## Exercise aim
The lines to be copied run from the one containing "- systemctl start docker" to the end of the material below; reproduce them exactly, including both ends, and nothing more.
━━━━━ Records for this exercise ━━━━━
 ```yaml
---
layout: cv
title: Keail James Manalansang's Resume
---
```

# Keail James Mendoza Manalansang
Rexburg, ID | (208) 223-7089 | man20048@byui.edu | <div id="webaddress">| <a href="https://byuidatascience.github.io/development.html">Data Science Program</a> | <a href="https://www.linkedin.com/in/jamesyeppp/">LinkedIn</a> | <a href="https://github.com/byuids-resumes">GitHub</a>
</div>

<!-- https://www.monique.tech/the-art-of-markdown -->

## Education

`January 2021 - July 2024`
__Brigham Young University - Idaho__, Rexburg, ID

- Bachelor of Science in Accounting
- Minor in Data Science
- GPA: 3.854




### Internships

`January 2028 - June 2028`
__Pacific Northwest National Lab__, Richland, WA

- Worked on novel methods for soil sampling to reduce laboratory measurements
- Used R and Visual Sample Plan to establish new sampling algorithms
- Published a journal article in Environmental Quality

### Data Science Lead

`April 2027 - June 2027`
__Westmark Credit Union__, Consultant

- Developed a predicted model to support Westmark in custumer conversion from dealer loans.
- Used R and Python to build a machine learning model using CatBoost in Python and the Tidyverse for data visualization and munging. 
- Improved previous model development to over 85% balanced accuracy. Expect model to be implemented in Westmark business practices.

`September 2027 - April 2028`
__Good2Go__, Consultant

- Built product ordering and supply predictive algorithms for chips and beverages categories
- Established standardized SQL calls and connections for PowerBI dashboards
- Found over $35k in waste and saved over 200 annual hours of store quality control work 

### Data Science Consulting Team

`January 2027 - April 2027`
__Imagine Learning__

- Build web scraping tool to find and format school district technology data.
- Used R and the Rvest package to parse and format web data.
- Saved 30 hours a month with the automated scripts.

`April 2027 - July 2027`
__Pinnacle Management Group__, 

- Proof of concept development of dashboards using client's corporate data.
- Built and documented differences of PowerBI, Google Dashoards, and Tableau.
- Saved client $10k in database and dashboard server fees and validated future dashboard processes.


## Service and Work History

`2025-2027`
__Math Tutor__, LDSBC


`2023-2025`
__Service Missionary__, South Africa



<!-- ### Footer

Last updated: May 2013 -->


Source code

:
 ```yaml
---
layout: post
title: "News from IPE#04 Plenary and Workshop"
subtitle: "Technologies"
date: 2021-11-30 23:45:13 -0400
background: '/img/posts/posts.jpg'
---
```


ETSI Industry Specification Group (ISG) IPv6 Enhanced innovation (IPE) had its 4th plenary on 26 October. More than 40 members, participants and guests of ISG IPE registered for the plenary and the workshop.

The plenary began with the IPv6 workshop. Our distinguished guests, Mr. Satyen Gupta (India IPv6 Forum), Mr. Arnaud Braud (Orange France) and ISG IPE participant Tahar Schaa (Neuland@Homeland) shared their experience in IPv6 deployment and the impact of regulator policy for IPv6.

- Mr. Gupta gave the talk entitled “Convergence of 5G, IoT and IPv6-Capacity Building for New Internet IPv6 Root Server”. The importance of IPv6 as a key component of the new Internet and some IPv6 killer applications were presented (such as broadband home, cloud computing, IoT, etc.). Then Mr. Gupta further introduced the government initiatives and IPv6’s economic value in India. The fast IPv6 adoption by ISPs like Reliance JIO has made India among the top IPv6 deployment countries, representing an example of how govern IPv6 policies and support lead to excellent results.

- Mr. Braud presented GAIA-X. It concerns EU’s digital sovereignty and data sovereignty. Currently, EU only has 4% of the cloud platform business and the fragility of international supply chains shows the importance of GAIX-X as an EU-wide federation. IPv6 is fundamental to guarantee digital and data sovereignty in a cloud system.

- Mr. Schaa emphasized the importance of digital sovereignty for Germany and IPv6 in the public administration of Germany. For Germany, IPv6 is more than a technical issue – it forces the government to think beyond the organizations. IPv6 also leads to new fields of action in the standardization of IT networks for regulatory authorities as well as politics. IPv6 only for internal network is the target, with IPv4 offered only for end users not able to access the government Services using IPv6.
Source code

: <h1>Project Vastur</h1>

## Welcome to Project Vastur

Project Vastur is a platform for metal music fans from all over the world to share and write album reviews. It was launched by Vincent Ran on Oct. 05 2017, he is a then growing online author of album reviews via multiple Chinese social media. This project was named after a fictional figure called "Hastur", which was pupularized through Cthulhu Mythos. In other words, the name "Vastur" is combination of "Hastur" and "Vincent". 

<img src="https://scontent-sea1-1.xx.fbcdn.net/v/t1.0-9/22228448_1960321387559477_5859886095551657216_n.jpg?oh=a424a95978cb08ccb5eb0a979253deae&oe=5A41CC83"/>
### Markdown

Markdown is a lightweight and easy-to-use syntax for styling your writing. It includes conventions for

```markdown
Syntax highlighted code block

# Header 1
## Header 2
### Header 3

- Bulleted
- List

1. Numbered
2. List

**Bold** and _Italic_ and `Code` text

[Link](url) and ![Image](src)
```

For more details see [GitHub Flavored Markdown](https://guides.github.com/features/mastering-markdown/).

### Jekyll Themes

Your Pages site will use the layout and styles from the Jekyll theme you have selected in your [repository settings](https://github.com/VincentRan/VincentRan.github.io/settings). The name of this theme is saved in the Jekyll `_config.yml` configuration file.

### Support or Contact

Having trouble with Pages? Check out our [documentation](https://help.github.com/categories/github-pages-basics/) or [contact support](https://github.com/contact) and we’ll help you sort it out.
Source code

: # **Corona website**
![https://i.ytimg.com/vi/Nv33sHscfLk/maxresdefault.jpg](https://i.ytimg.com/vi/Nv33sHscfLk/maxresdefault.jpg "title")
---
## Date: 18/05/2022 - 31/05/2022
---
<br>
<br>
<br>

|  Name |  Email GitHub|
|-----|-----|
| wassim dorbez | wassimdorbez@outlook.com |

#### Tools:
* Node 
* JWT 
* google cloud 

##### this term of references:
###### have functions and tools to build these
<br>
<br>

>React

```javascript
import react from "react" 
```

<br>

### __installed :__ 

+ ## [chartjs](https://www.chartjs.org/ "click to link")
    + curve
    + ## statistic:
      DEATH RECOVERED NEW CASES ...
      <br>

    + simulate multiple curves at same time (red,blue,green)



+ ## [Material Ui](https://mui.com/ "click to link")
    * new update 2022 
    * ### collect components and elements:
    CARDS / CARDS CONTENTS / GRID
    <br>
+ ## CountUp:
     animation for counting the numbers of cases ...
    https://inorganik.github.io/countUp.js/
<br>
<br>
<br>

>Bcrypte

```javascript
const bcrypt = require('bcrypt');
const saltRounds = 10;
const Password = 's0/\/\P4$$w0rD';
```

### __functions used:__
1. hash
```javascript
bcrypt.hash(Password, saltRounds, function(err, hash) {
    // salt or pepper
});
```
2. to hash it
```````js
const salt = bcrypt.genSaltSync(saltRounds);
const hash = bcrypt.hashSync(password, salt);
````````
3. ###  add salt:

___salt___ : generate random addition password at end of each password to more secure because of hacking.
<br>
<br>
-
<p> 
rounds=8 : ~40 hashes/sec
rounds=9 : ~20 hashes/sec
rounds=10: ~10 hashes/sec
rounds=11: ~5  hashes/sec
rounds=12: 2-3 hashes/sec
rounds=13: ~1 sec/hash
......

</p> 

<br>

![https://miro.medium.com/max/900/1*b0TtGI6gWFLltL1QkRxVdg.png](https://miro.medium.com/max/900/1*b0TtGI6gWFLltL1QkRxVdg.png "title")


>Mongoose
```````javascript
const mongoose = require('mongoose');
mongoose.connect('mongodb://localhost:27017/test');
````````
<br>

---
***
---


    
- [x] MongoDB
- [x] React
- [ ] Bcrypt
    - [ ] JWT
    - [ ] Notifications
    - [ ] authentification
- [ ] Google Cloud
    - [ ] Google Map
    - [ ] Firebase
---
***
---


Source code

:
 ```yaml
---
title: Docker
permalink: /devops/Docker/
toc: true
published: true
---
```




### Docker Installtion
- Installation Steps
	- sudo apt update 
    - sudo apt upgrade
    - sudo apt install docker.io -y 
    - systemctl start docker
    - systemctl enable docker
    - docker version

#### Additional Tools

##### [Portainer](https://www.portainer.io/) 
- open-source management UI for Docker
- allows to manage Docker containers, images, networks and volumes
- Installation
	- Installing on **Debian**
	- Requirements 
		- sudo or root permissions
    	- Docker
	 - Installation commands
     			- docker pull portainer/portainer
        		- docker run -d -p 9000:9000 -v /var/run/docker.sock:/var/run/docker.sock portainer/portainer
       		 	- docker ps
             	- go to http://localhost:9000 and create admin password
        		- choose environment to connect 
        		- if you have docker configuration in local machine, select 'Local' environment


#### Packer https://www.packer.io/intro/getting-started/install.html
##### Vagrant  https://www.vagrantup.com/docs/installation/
━━━━━
## Response below
    - systemctl start docker
    - systemctl enable docker
    - docker version

#### Additional Tools

##### [Portainer](https://www.portainer.io/) 
- open-source management UI for Docker
- allows to manage Docker containers, images, networks and volumes
- Installation
	- Installing on **Debian**
	- Requirements 
		- sudo or root permissions
    	- Docker
	 - Installation commands
     			- docker pull portainer/portainer
        		- docker run -d -p 9000:9000 -v /var/run/docker.sock:/var/run/docker.sock portainer/portainer
       		 	- docker ps
             	- go to http://localhost:9000 and create admin password
        		- choose environment to connect 
        		- if you have docker configuration in local machine, select 'Local' environment


#### Packer https://www.packer.io/intro/getting-started/install.html
##### Vagrant  https://www.vagrantup.com/docs/installation/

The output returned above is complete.